## [EXERCISE DETAILS]
Check each line of the records below and collect those holding "path".

## [THE RECORDS]
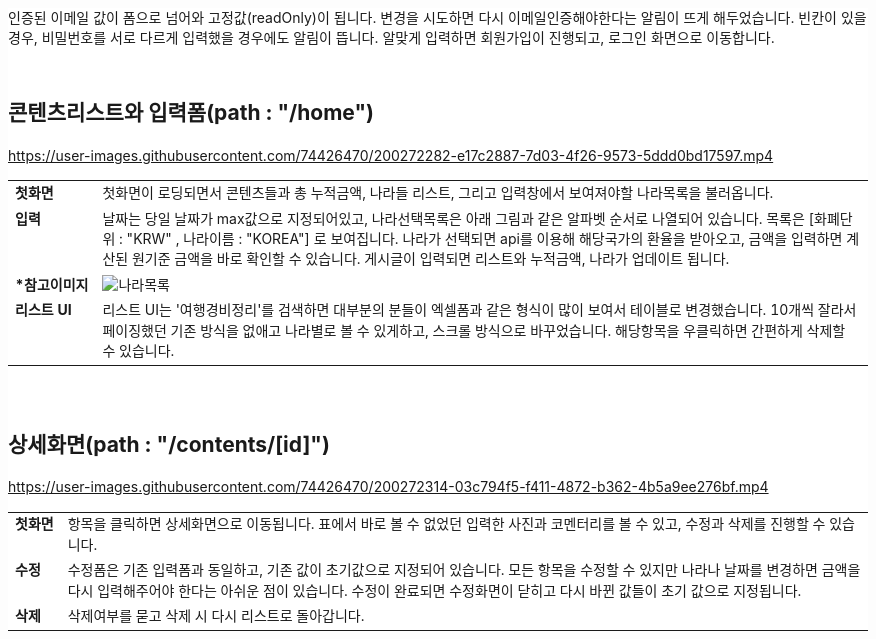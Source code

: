 <td>인증된 이메일 값이 폼으로 넘어와 고정값(readOnly)이 됩니다. 변경을 시도하면 다시 이메일인증해야한다는 알림이 뜨게 해두었습니다. 빈칸이 있을 경우, 비밀번호를 서로 다르게 입력했을 경우에도 알림이 뜹니다. 알맞게 입력하면 회원가입이 진행되고, 로그인 화면으로 이동합니다.</td>
</tr>
</table>
<br />
<br />

## 콘텐츠리스트와 입력폼(path : "/home")
https://user-images.githubusercontent.com/74426470/200272282-e17c2887-7d03-4f26-9573-5ddd0bd17597.mp4
<table>
<tr>
<td nowrap><b>첫화면</b></td>
<td>첫화면이 로딩되면서 콘텐츠들과 총 누적금액, 나라들 리스트, 그리고 입력창에서 보여져야할 나라목록을 불러옵니다.</td>
</tr>
<tr>
<td nowrap><b>입력</b></td>
<td>날짜는 당일 날짜가 max값으로 지정되어있고, 나라선택목록은 아래 그림과 같은 알파벳 순서로 나열되어 있습니다. 목록은 [화폐단위 : "KRW" , 나라이름 : "KOREA"] 로 보여집니다. 나라가 선택되면 api를 이용해 해당국가의 환율을 받아오고, 금액을 입력하면 계산된 원기준 금액을 바로 확인할 수 있습니다. 게시글이 입력되면 리스트와 누적금액, 나라가 업데이트 됩니다.</td>
</tr>
<tr>
<td nowrap><b>*참고이미지</b></td><td><img src="https://user-images.githubusercontent.com/74426470/200505106-9be71082-8279-4bc4-a050-9bc706520c5b.png" alt="나라목록" width="300px" />
</td>
</tr>
<tr>
<td nowrap><b>리스트 UI</b></td>
<td>리스트 UI는 '여행경비정리'를 검색하면 대부분의 분들이 엑셀폼과 같은 형식이 많이 보여서 테이블로 변경했습니다. 10개씩 잘라서 페이징했던 기존 방식을 없애고 나라별로 볼 수 있게하고, 스크롤 방식으로 바꾸었습니다. 해당항목을 우클릭하면 간편하게 삭제할 수 있습니다.</td>
</tr>
</table>
<br />

## 상세화면(path : "/contents/[id]")
https://user-images.githubusercontent.com/74426470/200272314-03c794f5-f411-4872-b362-4b5a9ee276bf.mp4
<table>
<tr>
<td nowrap><b>첫화면</b></td>
<td>항목을 클릭하면 상세화면으로 이동됩니다. 표에서 바로 볼 수 없었던 입력한 사진과 코멘터리를 볼 수 있고, 수정과 삭제를 진행할 수 있습니다.</td>
</tr>
<tr>
<td nowrap><b>수정</b></td>
<td>수정폼은 기존 입력폼과 동일하고, 기존 값이 초기값으로 지정되어 있습니다. 모든 항목을 수정할 수 있지만 나라나 날짜를 변경하면 금액을 다시 입력해주어야 한다는 아쉬운 점이 있습니다. 수정이 완료되면 수정화면이 닫히고 다시 바뀐 값들이 초기 값으로 지정됩니다.</td>
</tr>
<tr>
<td nowrap><b>삭제</b></td>
<td>삭제여부를 묻고 삭제 시 다시 리스트로 돌아갑니다.</td>
</tr>
</table>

## [FINISHED EXERCISE]
## 콘텐츠리스트와 입력폼(path : "/home")
## 상세화면(path : "/contents/[id]")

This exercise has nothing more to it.